Posted 2017-10-31T14:51:28.990

Reputation: 98

You can't get smaller than the key size using RSA. Some additional overhead for metadata and headers will be added, I recently provided a similar discussion in How to use GnuPG to get the smallest possible output (symmetric encryption)? which mostly also applies to signatures. – Jens Erat – 2017-10-31T17:24:47.550

Can El Gamal encrypt something to be smaller than the key size? – H. C. Barton – 2017-11-01T02:35:26.117

I got a digital signature down to 96 bytes. But when I'm encrypting, is it not possible to shrink the output without using symmetric encryption? – H. C. Barton – 2017-11-01T14:04:59.517

What do you mean?

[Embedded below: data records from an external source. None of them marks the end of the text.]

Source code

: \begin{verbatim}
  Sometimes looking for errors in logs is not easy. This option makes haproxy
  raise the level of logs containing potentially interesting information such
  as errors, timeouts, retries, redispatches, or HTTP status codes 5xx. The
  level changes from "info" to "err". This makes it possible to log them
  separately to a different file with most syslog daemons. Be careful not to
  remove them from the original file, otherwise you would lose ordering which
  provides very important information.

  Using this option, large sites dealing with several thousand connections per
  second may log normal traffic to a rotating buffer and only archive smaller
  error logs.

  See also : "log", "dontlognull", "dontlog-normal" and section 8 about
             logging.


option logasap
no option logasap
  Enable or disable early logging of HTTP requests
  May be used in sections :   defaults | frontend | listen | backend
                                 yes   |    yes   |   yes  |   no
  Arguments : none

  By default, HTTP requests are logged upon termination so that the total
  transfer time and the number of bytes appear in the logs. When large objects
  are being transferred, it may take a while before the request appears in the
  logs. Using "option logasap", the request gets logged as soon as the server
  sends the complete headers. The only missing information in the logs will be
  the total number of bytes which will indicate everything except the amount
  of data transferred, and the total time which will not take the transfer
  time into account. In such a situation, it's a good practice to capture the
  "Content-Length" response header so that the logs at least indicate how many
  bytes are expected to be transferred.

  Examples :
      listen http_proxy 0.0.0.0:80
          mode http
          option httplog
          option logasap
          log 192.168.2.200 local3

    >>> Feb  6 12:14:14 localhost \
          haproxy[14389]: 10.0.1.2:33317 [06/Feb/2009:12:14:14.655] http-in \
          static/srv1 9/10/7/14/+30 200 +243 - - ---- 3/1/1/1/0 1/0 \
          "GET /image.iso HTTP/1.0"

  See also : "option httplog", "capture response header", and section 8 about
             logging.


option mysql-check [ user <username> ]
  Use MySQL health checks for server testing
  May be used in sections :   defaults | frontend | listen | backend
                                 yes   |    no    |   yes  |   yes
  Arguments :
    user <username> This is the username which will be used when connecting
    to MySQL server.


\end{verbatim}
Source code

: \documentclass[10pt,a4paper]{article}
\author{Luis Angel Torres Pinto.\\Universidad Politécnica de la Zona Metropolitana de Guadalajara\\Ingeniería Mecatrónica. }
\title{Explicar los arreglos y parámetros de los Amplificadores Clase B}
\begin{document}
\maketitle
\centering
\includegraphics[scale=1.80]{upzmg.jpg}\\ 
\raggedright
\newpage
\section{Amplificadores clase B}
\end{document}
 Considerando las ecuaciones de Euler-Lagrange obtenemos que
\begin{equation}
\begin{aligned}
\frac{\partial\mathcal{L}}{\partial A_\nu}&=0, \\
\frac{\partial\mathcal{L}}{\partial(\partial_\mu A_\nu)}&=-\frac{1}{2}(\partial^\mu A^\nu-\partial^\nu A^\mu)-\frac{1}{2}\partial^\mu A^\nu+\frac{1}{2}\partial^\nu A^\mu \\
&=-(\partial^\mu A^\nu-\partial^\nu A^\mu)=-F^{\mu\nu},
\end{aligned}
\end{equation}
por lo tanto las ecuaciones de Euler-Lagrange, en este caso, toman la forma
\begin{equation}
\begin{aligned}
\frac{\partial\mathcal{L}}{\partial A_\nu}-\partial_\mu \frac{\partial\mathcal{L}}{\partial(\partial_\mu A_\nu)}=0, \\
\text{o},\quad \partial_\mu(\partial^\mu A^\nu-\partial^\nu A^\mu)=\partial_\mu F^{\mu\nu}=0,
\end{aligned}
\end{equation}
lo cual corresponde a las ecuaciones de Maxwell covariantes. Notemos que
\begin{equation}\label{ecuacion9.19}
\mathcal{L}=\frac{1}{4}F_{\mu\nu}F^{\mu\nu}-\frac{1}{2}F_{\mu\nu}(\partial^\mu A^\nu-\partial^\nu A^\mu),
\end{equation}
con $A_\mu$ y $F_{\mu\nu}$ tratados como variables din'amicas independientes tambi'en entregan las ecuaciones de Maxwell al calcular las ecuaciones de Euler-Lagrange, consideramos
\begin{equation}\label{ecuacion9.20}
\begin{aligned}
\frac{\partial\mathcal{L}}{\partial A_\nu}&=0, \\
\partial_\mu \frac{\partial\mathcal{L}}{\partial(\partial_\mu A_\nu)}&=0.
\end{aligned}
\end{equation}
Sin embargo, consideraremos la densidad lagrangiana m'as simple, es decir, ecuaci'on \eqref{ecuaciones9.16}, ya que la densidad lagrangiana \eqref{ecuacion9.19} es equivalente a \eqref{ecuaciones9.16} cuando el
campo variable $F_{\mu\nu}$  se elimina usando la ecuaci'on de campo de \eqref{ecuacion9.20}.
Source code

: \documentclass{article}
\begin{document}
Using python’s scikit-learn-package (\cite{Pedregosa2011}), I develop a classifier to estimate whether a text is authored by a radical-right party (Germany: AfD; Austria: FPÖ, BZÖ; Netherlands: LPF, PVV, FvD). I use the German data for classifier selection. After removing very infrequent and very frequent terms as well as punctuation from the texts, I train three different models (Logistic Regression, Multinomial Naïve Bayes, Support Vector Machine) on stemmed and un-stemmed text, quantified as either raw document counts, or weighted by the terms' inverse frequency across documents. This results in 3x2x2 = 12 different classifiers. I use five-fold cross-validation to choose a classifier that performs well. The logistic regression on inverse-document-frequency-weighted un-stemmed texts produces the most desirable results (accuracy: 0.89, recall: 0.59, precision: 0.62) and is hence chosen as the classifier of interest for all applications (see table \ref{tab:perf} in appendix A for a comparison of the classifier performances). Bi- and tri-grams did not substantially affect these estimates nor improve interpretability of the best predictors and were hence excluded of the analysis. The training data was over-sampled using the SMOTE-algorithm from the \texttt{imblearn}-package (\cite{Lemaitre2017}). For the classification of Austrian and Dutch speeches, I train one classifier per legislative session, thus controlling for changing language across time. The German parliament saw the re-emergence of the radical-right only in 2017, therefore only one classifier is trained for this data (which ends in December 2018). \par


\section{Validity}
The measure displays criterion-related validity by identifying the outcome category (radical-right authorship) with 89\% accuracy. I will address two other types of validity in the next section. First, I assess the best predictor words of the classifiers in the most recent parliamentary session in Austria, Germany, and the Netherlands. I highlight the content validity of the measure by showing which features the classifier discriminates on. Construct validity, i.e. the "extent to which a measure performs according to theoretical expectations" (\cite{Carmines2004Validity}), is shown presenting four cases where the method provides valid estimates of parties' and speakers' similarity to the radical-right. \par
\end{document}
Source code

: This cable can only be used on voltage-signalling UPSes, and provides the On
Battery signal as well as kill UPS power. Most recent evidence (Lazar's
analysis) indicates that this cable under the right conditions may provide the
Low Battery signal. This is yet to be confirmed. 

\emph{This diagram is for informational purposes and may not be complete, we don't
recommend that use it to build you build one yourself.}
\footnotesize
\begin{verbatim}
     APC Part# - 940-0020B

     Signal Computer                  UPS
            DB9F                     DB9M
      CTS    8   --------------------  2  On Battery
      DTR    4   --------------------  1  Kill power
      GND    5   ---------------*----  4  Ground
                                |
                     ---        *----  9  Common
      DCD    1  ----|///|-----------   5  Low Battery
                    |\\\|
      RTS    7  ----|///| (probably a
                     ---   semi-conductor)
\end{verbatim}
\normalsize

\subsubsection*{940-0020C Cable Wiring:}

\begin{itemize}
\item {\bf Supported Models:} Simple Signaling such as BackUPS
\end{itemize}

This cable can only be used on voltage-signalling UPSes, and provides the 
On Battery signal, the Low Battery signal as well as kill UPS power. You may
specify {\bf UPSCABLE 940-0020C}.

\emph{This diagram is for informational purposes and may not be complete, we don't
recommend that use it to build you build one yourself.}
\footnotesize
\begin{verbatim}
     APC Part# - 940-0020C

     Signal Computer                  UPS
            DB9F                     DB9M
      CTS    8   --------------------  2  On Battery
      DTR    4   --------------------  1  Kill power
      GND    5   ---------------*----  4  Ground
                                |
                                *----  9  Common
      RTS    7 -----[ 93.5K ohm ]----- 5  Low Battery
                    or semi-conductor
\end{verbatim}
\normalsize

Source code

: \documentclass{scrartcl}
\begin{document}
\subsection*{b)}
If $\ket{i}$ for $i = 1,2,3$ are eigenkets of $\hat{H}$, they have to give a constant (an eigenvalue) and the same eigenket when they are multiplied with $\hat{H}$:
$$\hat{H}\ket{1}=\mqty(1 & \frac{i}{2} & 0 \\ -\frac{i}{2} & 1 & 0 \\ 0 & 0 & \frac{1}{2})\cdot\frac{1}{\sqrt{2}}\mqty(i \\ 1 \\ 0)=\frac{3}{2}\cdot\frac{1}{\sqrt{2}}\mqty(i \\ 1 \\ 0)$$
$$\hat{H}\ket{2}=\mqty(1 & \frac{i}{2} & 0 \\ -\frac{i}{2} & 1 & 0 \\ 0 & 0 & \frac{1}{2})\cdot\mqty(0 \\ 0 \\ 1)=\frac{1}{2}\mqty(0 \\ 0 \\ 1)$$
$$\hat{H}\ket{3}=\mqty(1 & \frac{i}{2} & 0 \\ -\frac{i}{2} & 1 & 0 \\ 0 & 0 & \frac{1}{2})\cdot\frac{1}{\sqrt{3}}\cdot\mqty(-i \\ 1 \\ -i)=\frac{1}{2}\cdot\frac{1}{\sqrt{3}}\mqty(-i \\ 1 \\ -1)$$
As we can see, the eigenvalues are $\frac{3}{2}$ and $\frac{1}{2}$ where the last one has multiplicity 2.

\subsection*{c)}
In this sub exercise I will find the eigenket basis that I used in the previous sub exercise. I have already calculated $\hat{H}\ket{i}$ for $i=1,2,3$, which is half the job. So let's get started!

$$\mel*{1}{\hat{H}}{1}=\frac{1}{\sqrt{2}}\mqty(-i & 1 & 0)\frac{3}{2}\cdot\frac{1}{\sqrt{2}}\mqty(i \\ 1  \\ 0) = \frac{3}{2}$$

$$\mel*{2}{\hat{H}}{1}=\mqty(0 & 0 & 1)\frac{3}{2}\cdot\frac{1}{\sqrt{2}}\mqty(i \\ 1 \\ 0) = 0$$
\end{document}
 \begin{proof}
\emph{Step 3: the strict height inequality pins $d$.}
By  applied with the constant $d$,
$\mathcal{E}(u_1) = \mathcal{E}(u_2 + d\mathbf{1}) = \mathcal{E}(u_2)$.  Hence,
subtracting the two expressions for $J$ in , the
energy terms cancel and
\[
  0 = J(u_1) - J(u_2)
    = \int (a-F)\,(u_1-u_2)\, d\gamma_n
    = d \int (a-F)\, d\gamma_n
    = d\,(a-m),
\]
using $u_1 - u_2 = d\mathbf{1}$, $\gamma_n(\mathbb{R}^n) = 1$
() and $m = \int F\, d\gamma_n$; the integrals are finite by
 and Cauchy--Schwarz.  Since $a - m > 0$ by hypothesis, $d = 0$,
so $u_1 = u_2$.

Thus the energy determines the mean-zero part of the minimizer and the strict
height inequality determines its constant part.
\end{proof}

OpenPGP is a hybrid cryptosystem, which always encrypts data with symmetric encryption and only uses public/private key cryptography to encrypt the symmetric session key. – Jens Erat – 2017-11-01T15:19:43.813

So you're saying that the reason PGP encryption of 1 byte is big (>500 bytes) is because it has to embed a public key? – H. C. Barton – 2017-11-01T19:03:21.957

No, it does not embed a public key (but usually it includes a reference to a public key, the key's fingerprint). It embed a cipher block for symmetric encryption. I'd recommend reading the Wikipedia article on hybrid cryptosystems.